With the pictures left out, print exactly the lines below that run from the one containing "6.mkdir 建立一個新目錄" through the one containing "## Description".

(Collected data)

────────────────────

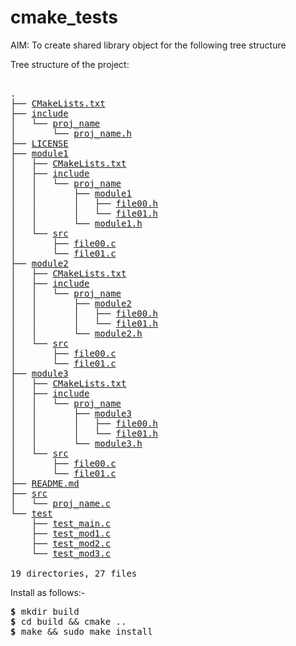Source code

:# cmake_tests
AIM: To create shared library object for the following tree structure

Tree structure of the project:
<pre></code>
.
├── <a href = CMakeLists.txt>CMakeLists.txt</a>
├── <a href = https://github.com/dev-tronifier/cmake_tests/tree/main/include>include</a>
│   └── <a href = https://github.com/dev-tronifier/cmake_tests/tree/main/include/proj_name>proj_name</a>
│       └── <a href = include/proj_name/proj_name.h>proj_name.h</a>
├── <a href = LICENSE>LICENSE</a>
├── <a href = https://github.com/dev-tronifier/cmake_tests/tree/main/module1>module1</a>
│   ├── <a href = module1/CMakeLists.txt>CMakeLists.txt</a>
│   ├── <a href = https://github.com/dev-tronifier/cmake_tests/tree/main/module1/include>include</a>
│   │   └── <a href = https://github.com/dev-tronifier/cmake_tests/tree/main/module1/include/proj_name>proj_name</a>
│   │       ├── <a href = https://github.com/dev-tronifier/cmake_tests/tree/main/module1/include/proj_name/module1>module1</a>
│   │       │   ├── <a href = module1/include/proj_name/module1/file00.h>file00.h</a>
│   │       │   └── <a href = module1/include/proj_name/module1/file01.h>file01.h</a>
│   │       └── <a href = module1/include/proj_name/module1.h>module1.h</a>
│   └── <a href = https://github.com/dev-tronifier/cmake_tests/tree/main/module1/src>src</a>
│       ├── <a href = module1/src/file00.c>file00.c</a>
│       └── <a href = module1/src/file01.c>file01.c</a>
├── <a href = https://github.com/dev-tronifier/cmake_tests/tree/main/module2>module2</a>
│   ├── <a href = module2/CMakeLists.txt>CMakeLists.txt</a>
│   ├── <a href = https://github.com/dev-tronifier/cmake_tests/tree/main/module2/include>include</a>
│   │   └── <a href = https://github.com/dev-tronifier/cmake_tests/tree/main/module2/include/proj_name>proj_name</a>
│   │       ├── <a href = https://github.com/dev-tronifier/cmake_tests/tree/main/module2/include/proj_name/module2>module2</a>
│   │       │   ├── <a href = module2/include/proj_name/module2/file00.h>file00.h</a>
│   │       │   └── <a href = module2/include/proj_name/module2/file01.h>file01.h</a>
│   │       └── <a href = module2/include/proj_name/module2.h>module2.h</a>
│   └── <a href = https://github.com/dev-tronifier/cmake_tests/tree/main/module2/src>src</a>
│       ├── <a href = module2/src/file00.c>file00.c</a>
│       └── <a href = module2/src/file01.c>file01.c</a>
├── <a href = https://github.com/dev-tronifier/cmake_tests/tree/main/module3>module3</a>
│   ├── <a href = module3/CMakeLists.txt>CMakeLists.txt</a>
│   ├── <a href = https://github.com/dev-tronifier/cmake_tests/tree/main/module3/include>include</a>
│   │   └── <a href = https://github.com/dev-tronifier/cmake_tests/tree/main/module3/include/proj_name>proj_name</a>
│   │       ├── <a href = https://github.com/dev-tronifier/cmake_tests/tree/main/module3/include/proj_name/module3>module3</a>
│   │       │   ├── <a href = module3/include/proj_name/module3/file00.h>file00.h</a>
│   │       │   └── <a href = module3/include/proj_name/module3/file01.h>file01.h</a>
│   │       └── <a href = module3/include/proj_name/module3.h>module3.h</a>
│   └── <a href = https://github.com/dev-tronifier/cmake_tests/tree/main/module3/src>src</a>
│       ├── <a href = module3/src/file00.c>file00.c</a>
│       └── <a href = module3/src/file01.c>file01.c</a>
├── <a href = README.md>README.md</a>
├── <a href = https://github.com/dev-tronifier/cmake_tests/tree/main/src>src</a>
│   └── <a href = src/proj_name.c>proj_name.c</a>
└── <a href = https://github.com/dev-tronifier/cmake_tests/tree/main/test>test</a>
    ├── <a href = test/test_main.c>test_main.c</a>
    ├── <a href = test/test_mod1.c>test_mod1.c</a>
    ├── <a href = test/test_mod2.c>test_mod2.c</a>
    └── <a href = test/test_mod3.c>test_mod3.c</a>

19 directories, 27 files
</code></pre>

Install as follows:-
<pre>
<b>$</b> mkdir build
<b>$</b> cd build && cmake ..
<b>$</b> make && sudo make install
</pre>
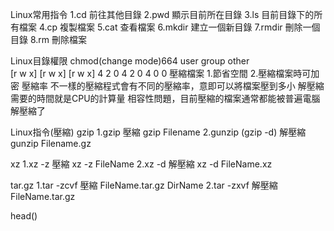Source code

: 
Linux常用指令
  1.cd 前往其他目錄
  2.pwd 顯示目前所在目錄
  3.ls 目前目錄下的所有檔案
  4.cp 複製檔案
  5.cat 查看檔案
  6.mkdir 建立一個新目錄
  7.rmdir 刪除一個目錄
  8.rm 刪除檔案
 
Linux目錄權限 
  chmod(change mode)664
       user       group       other  
   [r   w   x] [r   w   x] [r   w   x] 
    4   2   0   4   2   0   4   0   0
壓縮檔案
  1.節省空間
  2.壓縮檔案時可加密
壓縮率
  不一樣的壓縮程式會有不同的壓縮率，意即可以將檔案壓到多小
  解壓縮需要的時間就是CPU的計算量
  相容性問題，目前壓縮的檔案通常都能被普遍電腦解壓縮了

Linux指令(壓縮)
 gzip
 1.gzip 壓縮 gzip Filename
 2.gunzip (gzip -d) 解壓縮 gunzip Filename.gz
 
 xz 
 1.xz -z 壓縮 xz -z FileName
 2.xz -d 解壓縮 xz -d FileName.xz
 
 tar.gz
 1.tar -zcvf 壓縮 FileName.tar.gz DirName
 2.tar -zxvf 解壓縮 FileName.tar.gz

head()
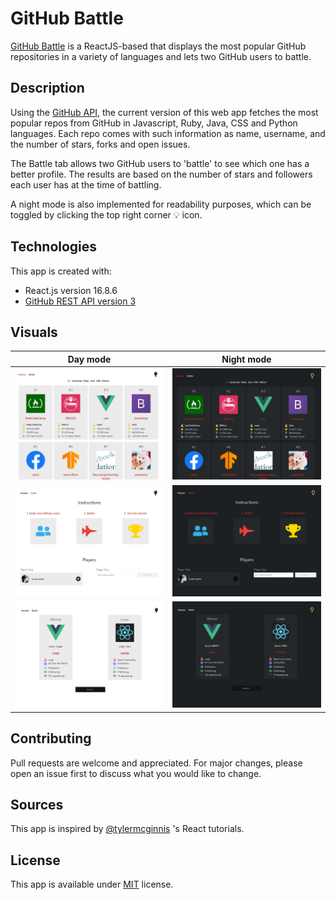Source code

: # GitHub Battle

[GitHub Battle](https://github-battling.herokuapp.com/) is a ReactJS-based that displays the most popular GitHub repositories in a variety of languages and lets two GitHub users to battle.

## Description

Using the [GitHub API](https://developer.github.com/v3/), the current version of this web app fetches the most popular repos from GitHub in Javascript, Ruby, Java, CSS and Python languages. Each repo comes with such information as name, username, and the number of stars, forks and open issues.

The Battle tab allows two GitHub users to 'battle' to see which one has a better profile. The results are based on the number of stars and followers each user has at the time of battling.

A night mode is also implemented for readability purposes, which can be toggled by clicking the top right corner 💡 icon.

## Technologies

This app is created with:

- React.js version 16.8.6
- [GitHub REST API version 3](https://developer.github.com/v3/)

## Visuals

|            Day mode            |          Night mode           |
| :----------------------------: | :---------------------------: |
| ![](visuals/popular-light.png) | ![](visuals/popular-dark.png) |
| ![](visuals/battle-light.png)  | ![](visuals/battle-dark.png)  |
| ![](visuals/results-light.png) | ![](visuals/results-dark.png) |

## Contributing

Pull requests are welcome and appreciated. For major changes, please open an issue first to discuss what you would like to change.

## Sources

This app is inspired by [@tylermcginnis](https://github.com/tylermcginnis) 's React tutorials.

## License

This app is available under [MIT](https://choosealicense.com/licenses/mit/) license.
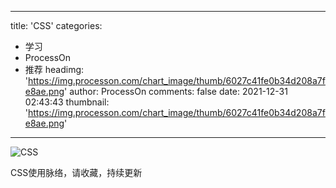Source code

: 
---
title: 'CSS'
categories: 
 - 学习
 - ProcessOn
 - 推荐
headimg: 'https://img.processon.com/chart_image/thumb/6027c41fe0b34d208a7fe8ae.png'
author: ProcessOn
comments: false
date: 2021-12-31 02:43:43
thumbnail: 'https://img.processon.com/chart_image/thumb/6027c41fe0b34d208a7fe8ae.png'
---

<div>   
<img class="thumb" alt="CSS" src="https://img.processon.com/chart_image/thumb/6027c41fe0b34d208a7fe8ae.png" referrerpolicy="no-referrer">
<p>CSS使用脉络，请收藏，持续更新</p>  
</div>
            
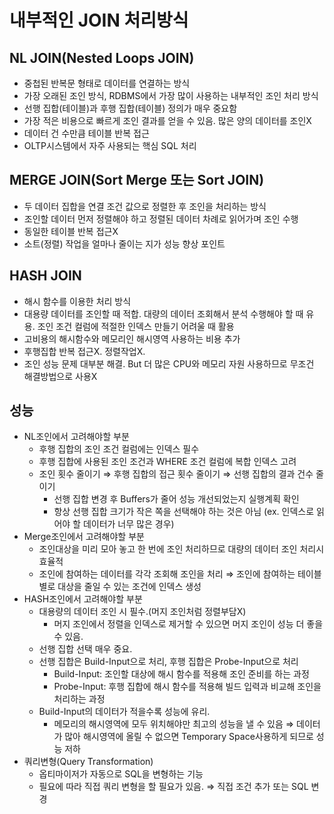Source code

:# 내부적인 JOIN 처리방식

## NL JOIN(Nested Loops JOIN)

- 중첩된 반복문 형태로 데이터를 연결하는 방식
- 가장 오래된 조인 방식, RDBMS에서 가장 많이 사용하는 내부적인 조인 처리 방식
- 선행 집합(테이블)과 후행 집합(테이블) 정의가 매우 중요함
- 가장 적은 비용으로 빠르게 조인 결과를 얻을 수 있음. 많은 양의 데이터를 조인X
- 데이터 건 수만큼 테이블 반복  접근
- OLTP시스템에서 자주 사용되는 핵심 SQL 처리

## MERGE JOIN(Sort Merge 또는 Sort JOIN)

- 두 데이터 집합을 연결 조건 값으로 정렬한 후 조인을 처리하는 방식
- 조인할 데이터 먼저 정렬해야 하고 정렬된 데이터 차례로 읽어가며 조인 수행
- 동일한 테이블 반복 접근X
- 소트(정렬) 작업을 얼마나 줄이는 지가 성능 향상 포인트

## HASH JOIN

- 해시 함수를 이용한 처리 방식
- 대용량 데이터를 조인할 때 적합. 대량의 데이터 조회해서 분석 수행해야 할 때 유용.
조인 조건 컬럼에 적절한 인덱스 만들기 어려울 때 활용
- 고비용의 해시함수와 메모리인 해시영역 사용하는 비용 추가
- 후행집합 반복 접근X. 정렬작업X.
- 조인 성능 문제 대부분 해결. But 더 많은 CPU와 메모리 자원 사용하므로 무조건 해결방법으로 사용X

## 성능

- NL조인에서 고려해야할 부분
    - 후행 집합의 조인 조건 컬럼에는 인덱스 필수
    - 후행 집합에 사용된 조인 조건과 WHERE 조건 컬럼에 복합 인덱스 고려
    - 조인 횟수 줄이기 ⇒ 후행 집합의 접근 횟수 줄이기 ⇒ 선행 집합의 결과 건수 줄이기
        - 선행 집합 변경 후 Buffers가 줄어 성능 개선되었는지 실행계획 확인
        - 항상 선행 집합 크기가 작은 쪽을 선택해야 하는 것은 아님
        (ex. 인덱스로 읽어야 할 데이터가 너무 많은 경우)
- Merge조인에서 고려해야할 부분
    - 조인대상을 미리 모아 놓고 한 번에 조인 처리하므로 대량의 데이터 조인 처리시 효율적
    - 조인에 참여하는 데이터를 각각 조회해 조인을 처리
    ⇒ 조인에 참여하는 테이블별로 대상을 줄일 수 있는 조건에 인덱스 생성
- HASH조인에서 고려해야할 부분
    - 대용량의 데이터 조인 시 필수.(머지 조인처럼 정렬부담X)
        - 머지 조인에서 정렬을 인덱스로 제거할 수 있으면 머지 조인이 성능 더 좋을 수 있음.
    - 선행 집합 선택 매우 중요.
    - 선행 집합은 Build-Input으로 처리, 후행 집합은 Probe-Input으로 처리
        - Build-Input: 조인할 대상에 해시 함수를 적용해 조인 준비를 하는 과정
        - Probe-Input: 후행 집합에 해시 함수를 적용해 빌드 입력과 비교해 조인을 처리하는 과정
    - Build-Input의 데이터가 적을수록 성능에 유리.
        - 메모리의 해시영역에 모두 위치해야만 최고의 성능을 낼 수 있음
        ⇒ 데이터가 많아 해시영역에 올릴 수 없으면 Temporary Space사용하게 되므로 성능 저하
- 쿼리변형(Query Transformation)
    - 옵티마이저가 자동으로 SQL을 변형하는 기능
    - 필요에 따라 직접 쿼리 변형을 할 필요가 있음. ⇒ 직접 조건 추가 또는 SQL 변경
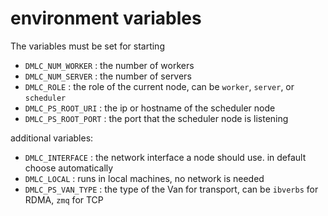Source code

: # environment variables

The variables must be set for starting

- `DMLC_NUM_WORKER` : the number of workers
- `DMLC_NUM_SERVER` : the number of servers
- `DMLC_ROLE` : the role of the current node, can be `worker`, `server`, or `scheduler`
- `DMLC_PS_ROOT_URI` : the ip or hostname of the scheduler node
- `DMLC_PS_ROOT_PORT` : the port that the scheduler node is listening

additional variables:

- `DMLC_INTERFACE` : the network interface a node should use. in default choose
  automatically
- `DMLC_LOCAL` : runs in local machines, no network is needed
- `DMLC_PS_VAN_TYPE` : the type of the Van for transport, can be `ibverbs` for RDMA, `zmq` for TCP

────────────────────

→ **Result for this task**
  6.mkdir 建立一個新目錄
  7.rmdir 刪除一個目錄
  8.rm 刪除檔案
 
Linux目錄權限 
  chmod(change mode)664
       user       group       other  
   [r   w   x] [r   w   x] [r   w   x] 
    4   2   0   4   2   0   4   0   0
壓縮檔案
  1.節省空間
  2.壓縮檔案時可加密
壓縮率
  不一樣的壓縮程式會有不同的壓縮率，意即可以將檔案壓到多小
  解壓縮需要的時間就是CPU的計算量
  相容性問題，目前壓縮的檔案通常都能被普遍電腦解壓縮了

Linux指令(壓縮)
 gzip
 1.gzip 壓縮 gzip Filename
 2.gunzip (gzip -d) 解壓縮 gunzip Filename.gz
 
 xz 
 1.xz -z 壓縮 xz -z FileName
 2.xz -d 解壓縮 xz -d FileName.xz
 
 tar.gz
 1.tar -zcvf 壓縮 FileName.tar.gz DirName
 2.tar -zxvf 解壓縮 FileName.tar.gz

head()
Source code

: # GitHub Battle

[GitHub Battle](https://github-battling.herokuapp.com/) is a ReactJS-based that displays the most popular GitHub repositories in a variety of languages and lets two GitHub users to battle.

## Description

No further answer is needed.